> _TASK INSTRUCTIONS_: Repeat each entry word for word; the images are not part of the copy.
INFORMATION PROVIDED START
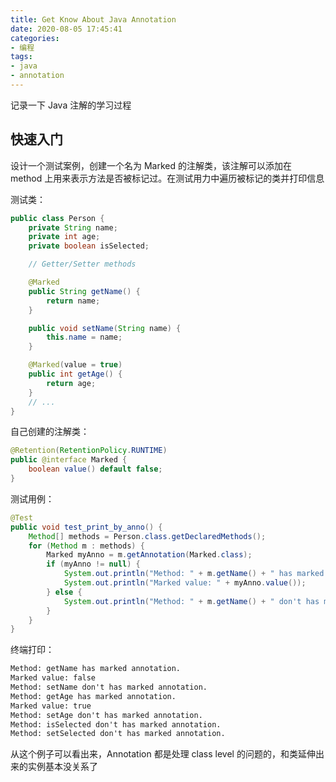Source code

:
 ```yaml
---
title: Get Know About Java Annotation
date: 2020-08-05 17:45:41
categories:
- 编程
tags:
- java
- annotation
---
```


记录一下 Java 注解的学习过程

## 快速入门

设计一个测试案例，创建一个名为 Marked 的注解类，该注解可以添加在 method 上用来表示方法是否被标记过。在测试用力中遍历被标记的类并打印信息

测试类：

```java
public class Person {
    private String name;
    private int age;
    private boolean isSelected;

    // Getter/Setter methods

    @Marked
    public String getName() {
        return name;
    }

    public void setName(String name) {
        this.name = name;
    }

    @Marked(value = true)
    public int getAge() {
        return age;
    }
    // ...
}
```

自己创建的注解类：

```java
@Retention(RetentionPolicy.RUNTIME)
public @interface Marked {
    boolean value() default false;
}
```

测试用例：

```java
@Test
public void test_print_by_anno() {
    Method[] methods = Person.class.getDeclaredMethods();
    for (Method m : methods) {
        Marked myAnno = m.getAnnotation(Marked.class);
        if (myAnno != null) {
            System.out.println("Method: " + m.getName() + " has marked annotation.");
            System.out.println("Marked value: " + myAnno.value());
        } else {
            System.out.println("Method: " + m.getName() + " don't has marked annotation.");
        }
    }
}
```

终端打印：

```txt
Method: getName has marked annotation.
Marked value: false
Method: setName don't has marked annotation.
Method: getAge has marked annotation.
Marked value: true
Method: setAge don't has marked annotation.
Method: isSelected don't has marked annotation.
Method: setSelected don't has marked annotation.
```

从这个例子可以看出来，Annotation 都是处理 class level 的问题的，和类延伸出来的实例基本没关系了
INFORMATION PROVIDED END
> _RESULT BELOW_:
Source code

:
 ```yaml
---
title: Get Know About Java Annotation
date: 2020-08-05 17:45:41
categories:
- 编程
tags:
- java
- annotation
---
```


记录一下 Java 注解的学习过程

## 快速入门

设计一个测试案例，创建一个名为 Marked 的注解类，该注解可以添加在 method 上用来表示方法是否被标记过。在测试用力中遍历被标记的类并打印信息

测试类：

```java
public class Person {
    private String name;
    private int age;
    private boolean isSelected;

    // Getter/Setter methods

    @Marked
    public String getName() {
        return name;
    }

    public void setName(String name) {
        this.name = name;
    }

    @Marked(value = true)
    public int getAge() {
        return age;
    }
    // ...
}
```

自己创建的注解类：

```java
@Retention(RetentionPolicy.RUNTIME)
public @interface Marked {
    boolean value() default false;
}
```

测试用例：

```java
@Test
public void test_print_by_anno() {
    Method[] methods = Person.class.getDeclaredMethods();
    for (Method m : methods) {
        Marked myAnno = m.getAnnotation(Marked.class);
        if (myAnno != null) {
            System.out.println("Method: " + m.getName() + " has marked annotation.");
            System.out.println("Marked value: " + myAnno.value());
        } else {
            System.out.println("Method: " + m.getName() + " don't has marked annotation.");
        }
    }
}
```

终端打印：

```txt
Method: getName has marked annotation.
Marked value: false
Method: setName don't has marked annotation.
Method: getAge has marked annotation.
Marked value: true
Method: setAge don't has marked annotation.
Method: isSelected don't has marked annotation.
Method: setSelected don't has marked annotation.
```

从这个例子可以看出来，Annotation 都是处理 class level 的问题的，和类延伸出来的实例基本没关系了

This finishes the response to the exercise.